DATASET ENTRIES
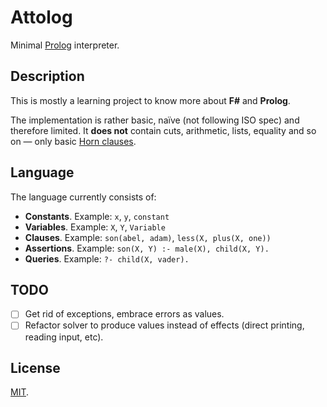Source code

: # Attolog

Minimal [Prolog] interpreter.

## Description

This is mostly a learning project to know more about **F#** and **Prolog**.

The implementation is rather basic, naïve (not following ISO spec) and therefore limited. It **does not** contain cuts, arithmetic, lists, equality and so on — only basic [Horn clauses][horn-clause].

## Language

The language currently consists of:

- **Constants**. Example: `x`, `y`, `constant`
- **Variables**. Example: `X`, `Y`, `Variable`
- **Clauses**. Example: `son(abel, adam)`, `less(X, plus(X, one))`
- **Assertions**. Example: `son(X, Y) :- male(X), child(X, Y).`
- **Queries**. Example: `?- child(X, vader).`

## TODO

- [ ] Get rid of exceptions, embrace errors as values.
- [ ] Refactor solver to produce values instead of effects (direct printing, reading input, etc).

## License

[MIT](LICENSE).

<!-- Links. -->

[prolog]: https://en.wikipedia.org/wiki/Prolog
[horn-clause]: https://en.wikipedia.org/wiki/Horn_clause
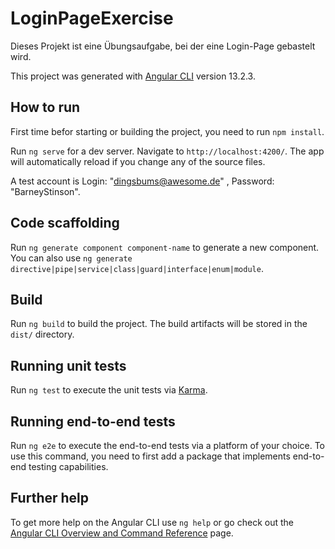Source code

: # LoginPageExercise

Dieses Projekt ist eine Übungsaufgabe, bei der eine Login-Page gebastelt wird.

This project was generated with [Angular CLI](https://github.com/angular/angular-cli) version 13.2.3.

## How to run

First time befor starting or building the project, you need to run `npm install`.

Run `ng serve` for a dev server. Navigate to `http://localhost:4200/`. The app will automatically reload if you change any of the source files.

A test account is Login: "dingsbums@awesome.de" , Password: "BarneyStinson".

## Code scaffolding

Run `ng generate component component-name` to generate a new component. You can also use `ng generate directive|pipe|service|class|guard|interface|enum|module`.

## Build

Run `ng build` to build the project. The build artifacts will be stored in the `dist/` directory.

## Running unit tests

Run `ng test` to execute the unit tests via [Karma](https://karma-runner.github.io).

## Running end-to-end tests

Run `ng e2e` to execute the end-to-end tests via a platform of your choice. To use this command, you need to first add a package that implements end-to-end testing capabilities.

## Further help

To get more help on the Angular CLI use `ng help` or go check out the [Angular CLI Overview and Command Reference](https://angular.io/cli) page.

THE PROBLEM
Quote, exactly and only, the lines from the first line of the data above through the line containing "This is mostly". The pictures do not belong in it.

RESPONSE BOX
Source code

: # Attolog

Minimal [Prolog] interpreter.

## Description

This is mostly a learning project to know more about **F#** and **Prolog**.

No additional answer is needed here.